Bukowski was such a bad boy.
They called him ugly and dumb and it made him mean.
He became rough around the edges so young, and that’s how all bad boys start out.
The way his family lived off of almost nothing
and the way his daddy hit him
and the way his momma looked away.
These are the things that fueled his wordfire.
This is the stuff bad boys and writing legends are made of.
“all you need to get by
is the ultimate grace
that makes you want to weep
but instead
you grin.”
In different universe,
another time and place,
where I enjoy big cities and the years don’t matter,
we would have a secret love affair.
Bukowski and I.
“We are here to drink beer.
We are here to kill war.
We are here to laugh at the odds
and live our lives so well
that Death will tremble to take us.”
We are sitting at opposite ends of some hole-in-the-wall bar
where drinks are cheap because the air is so dirty
and no matter how drunk you become
you cannot forget where you are.
(I’d never be caught in a place like this now,
but these are the sixties
and I’m dreaming
and I’m a different kind of girl back then.)
Billie Holiday is telling me I’d better go now,
and when I look towards the door,
I spot him.
His face is scarred and his eyes are dark
and I cannot look away.
He scowls at me and I just stare.
“What matters is
how well you walk through the fire.”
Here is a man who has something to offer me.
Words. Stories.
Things I need to know.
I buy him a drink.
Bourbon,
because the word feels old and wise from my young mouth.
And I don’t know what he drinks,
but all the bad boys sip bourbon, right?
“the dark is empty; most of our heroes have been wrong.”
He will probably write me off.
I’m too young and green
and can’t possibly keep up a decent conversation
with someone who has eyes
that know so much.
But I bring bourbon.
“one more drink and the desire to fuck something,
a desire to be loved for the lie
and the trick
and a face without a face;
and nothing had a better chance
to be beautiful.”
We don’t say anything.
We just drink.
Turns out he does like bourbon.
Turns out I don’t.
He orders another round
and a beer for me.
He asks me if I like art.
Art’s not my thing.
Words are my thing.
But they aren’t art.
They are children.
Each time I read or speak or write,
the words flow.
They are created with passion,
born and molded into my vision.
My babies.
He orders another round
and a beer for me.
“some human beings are delicate things.
some human beings are delicious and wondrous things.
if you want to piss on the sun go ahead
but leave them alone.”
He speaks just as he writes.
All caps.
I could feel stupid, inferior, naive.
But instead,
I am sucked into the disgust and the passion.
His words come at me like bold type,
slanted to the left and slurred by the bourbon.

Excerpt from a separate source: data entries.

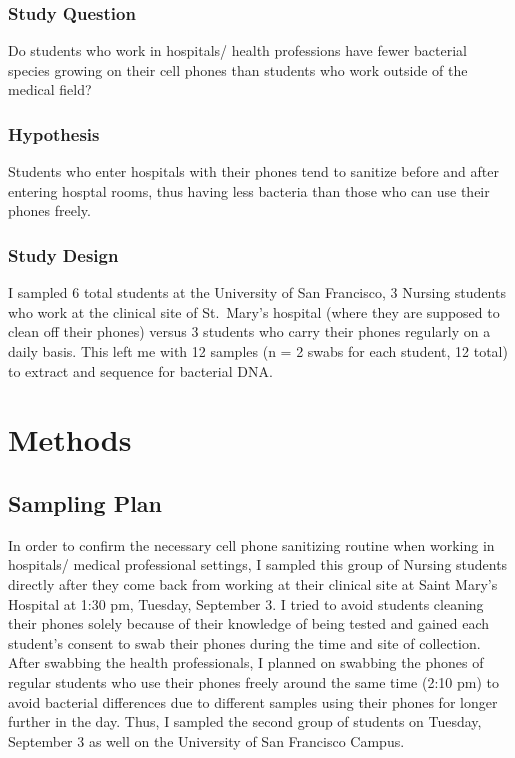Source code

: \documentclass[]{article}
\begin{document}
\hypertarget{study-question}{%
\subsubsection{Study Question}\label{study-question}}

Do students who work in hospitals/ health professions have fewer
bacterial species growing on their cell phones than students who work
outside of the medical field?

\hypertarget{hypothesis}{%
\subsubsection{Hypothesis}\label{hypothesis}}

Students who enter hospitals with their phones tend to sanitize before
and after entering hosptal rooms, thus having less bacteria than those
who can use their phones freely.

\hypertarget{study-design}{%
\subsubsection{Study Design}\label{study-design}}

I sampled 6 total students at the University of San Francisco, 3 Nursing
students who work at the clinical site of St.~Mary's hospital (where
they are supposed to clean off their phones) versus 3 students who carry
their phones regularly on a daily basis. This left me with 12 samples (n
= 2 swabs for each student, 12 total) to extract and sequence for
bacterial DNA.

\hypertarget{methods}{%
\section{Methods}\label{methods}}

\hypertarget{sampling-plan}{%
\subsection{Sampling Plan}\label{sampling-plan}}

In order to confirm the necessary cell phone sanitizing routine when
working in hospitals/ medical professional settings, I sampled this
group of Nursing students directly after they come back from working at
their clinical site at Saint Mary's Hospital at 1:30 pm, Tuesday,
September 3. I tried to avoid students cleaning their phones solely
because of their knowledge of being tested and gained each student's
consent to swab their phones during the time and site of collection.
After swabbing the health professionals, I planned on swabbing the
phones of regular students who use their phones freely around the same
time (2:10 pm) to avoid bacterial differences due to different samples
using their phones for longer further in the day. Thus, I sampled the
second group of students on Tuesday, September 3 as well on the
University of San Francisco Campus.
\end{document}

“the difference in the factories was
we all felt our pain
together”
We dance.
I didn’t think he would.
But he’s drunk and so am I.
And we have no rhythm.
We are writers.
But we dance anyway.
Trust in me, says Etta.
And dreams can be built on kisses,
according to Louis and Ella.
We dance.
“we were on the
moon
we were in the
god damned moon,
we had it”
He leaves me on the dance floor,
pays the bartender.
No words are spoken,
it is understood.
I follow him to the door.
We walk through the dark and dirty streets.
The walk begins to feel uncomfortable
and I start talking to fill the silence.
I tell him about my schooling
and how my family is more dysfunctional than most
and how the last boy broke my heart and ruined me for all future love
and I describe in detail the weird dream I had last night
that made no sense to me.
He smiles only at the last part.
“there is a look in the
eye: they have been
taken they have been
fooled. I don’t know quite what to
do for
them.”
We arrive at his small apartment.
He lives alone.
I ask if he ever gets lonely.
You should get a dog, I say.
I don’t even always remember to feed myself, he says.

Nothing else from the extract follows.